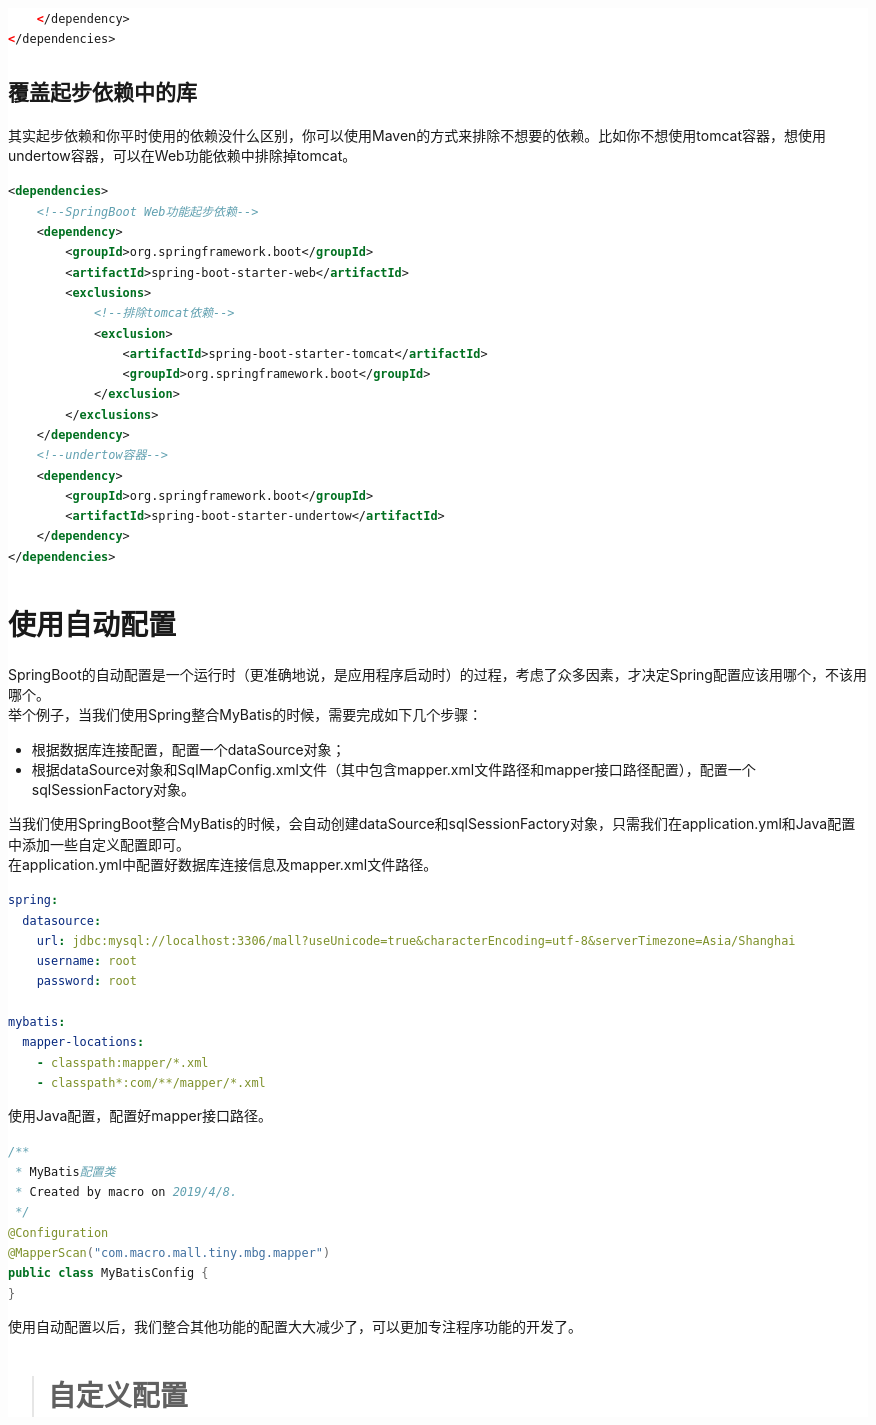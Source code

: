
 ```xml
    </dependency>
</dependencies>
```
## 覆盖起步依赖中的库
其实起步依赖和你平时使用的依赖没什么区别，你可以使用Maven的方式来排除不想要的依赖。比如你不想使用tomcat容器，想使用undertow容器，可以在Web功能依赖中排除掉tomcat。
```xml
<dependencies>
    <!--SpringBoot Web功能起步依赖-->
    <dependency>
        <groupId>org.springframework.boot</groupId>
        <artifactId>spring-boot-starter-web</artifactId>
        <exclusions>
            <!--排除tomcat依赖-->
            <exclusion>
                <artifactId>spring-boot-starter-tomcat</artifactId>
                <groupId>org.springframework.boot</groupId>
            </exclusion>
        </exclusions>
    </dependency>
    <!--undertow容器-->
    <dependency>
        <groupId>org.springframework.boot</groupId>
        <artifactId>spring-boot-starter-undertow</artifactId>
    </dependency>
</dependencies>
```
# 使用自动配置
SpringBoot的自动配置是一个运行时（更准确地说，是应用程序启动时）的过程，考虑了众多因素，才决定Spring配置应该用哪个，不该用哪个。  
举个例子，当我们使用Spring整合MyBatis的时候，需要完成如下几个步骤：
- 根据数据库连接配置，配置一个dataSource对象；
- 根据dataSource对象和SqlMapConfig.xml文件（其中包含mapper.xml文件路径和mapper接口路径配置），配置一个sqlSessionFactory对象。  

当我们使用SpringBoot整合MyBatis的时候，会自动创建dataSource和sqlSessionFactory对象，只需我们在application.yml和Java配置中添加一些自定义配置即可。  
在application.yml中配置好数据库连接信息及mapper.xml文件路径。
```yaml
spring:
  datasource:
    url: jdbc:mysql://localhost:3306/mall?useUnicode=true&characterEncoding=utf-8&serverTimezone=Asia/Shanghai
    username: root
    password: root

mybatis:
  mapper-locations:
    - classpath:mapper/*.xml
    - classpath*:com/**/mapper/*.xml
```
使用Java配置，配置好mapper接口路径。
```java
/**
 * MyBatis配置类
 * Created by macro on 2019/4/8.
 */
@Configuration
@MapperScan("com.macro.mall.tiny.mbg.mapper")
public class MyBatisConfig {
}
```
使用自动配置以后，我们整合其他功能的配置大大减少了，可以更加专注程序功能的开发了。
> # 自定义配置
_ _ _ _ _ _ _
_Problem to solve:_
Each record above is to be restated exactly, with its pictures removed from the copy.

_Completed exercise:_
Source code

:
 ```xml
    </dependency>
</dependencies>
```
## 覆盖起步依赖中的库
其实起步依赖和你平时使用的依赖没什么区别，你可以使用Maven的方式来排除不想要的依赖。比如你不想使用tomcat容器，想使用undertow容器，可以在Web功能依赖中排除掉tomcat。
```xml
<dependencies>
    <!--SpringBoot Web功能起步依赖-->
    <dependency>
        <groupId>org.springframework.boot</groupId>
        <artifactId>spring-boot-starter-web</artifactId>
        <exclusions>
            <!--排除tomcat依赖-->
            <exclusion>
                <artifactId>spring-boot-starter-tomcat</artifactId>
                <groupId>org.springframework.boot</groupId>
            </exclusion>
        </exclusions>
    </dependency>
    <!--undertow容器-->
    <dependency>
        <groupId>org.springframework.boot</groupId>
        <artifactId>spring-boot-starter-undertow</artifactId>
    </dependency>
</dependencies>
```
# 使用自动配置
SpringBoot的自动配置是一个运行时（更准确地说，是应用程序启动时）的过程，考虑了众多因素，才决定Spring配置应该用哪个，不该用哪个。  
举个例子，当我们使用Spring整合MyBatis的时候，需要完成如下几个步骤：
- 根据数据库连接配置，配置一个dataSource对象；
- 根据dataSource对象和SqlMapConfig.xml文件（其中包含mapper.xml文件路径和mapper接口路径配置），配置一个sqlSessionFactory对象。  

当我们使用SpringBoot整合MyBatis的时候，会自动创建dataSource和sqlSessionFactory对象，只需我们在application.yml和Java配置中添加一些自定义配置即可。  
在application.yml中配置好数据库连接信息及mapper.xml文件路径。
```yaml
spring:
  datasource:
    url: jdbc:mysql://localhost:3306/mall?useUnicode=true&characterEncoding=utf-8&serverTimezone=Asia/Shanghai
    username: root
    password: root

mybatis:
  mapper-locations:
    - classpath:mapper/*.xml
    - classpath*:com/**/mapper/*.xml
```
使用Java配置，配置好mapper接口路径。
```java
/**
 * MyBatis配置类
 * Created by macro on 2019/4/8.
 */
@Configuration
@MapperScan("com.macro.mall.tiny.mbg.mapper")
public class MyBatisConfig {
}
```
使用自动配置以后，我们整合其他功能的配置大大减少了，可以更加专注程序功能的开发了。
> # 自定义配置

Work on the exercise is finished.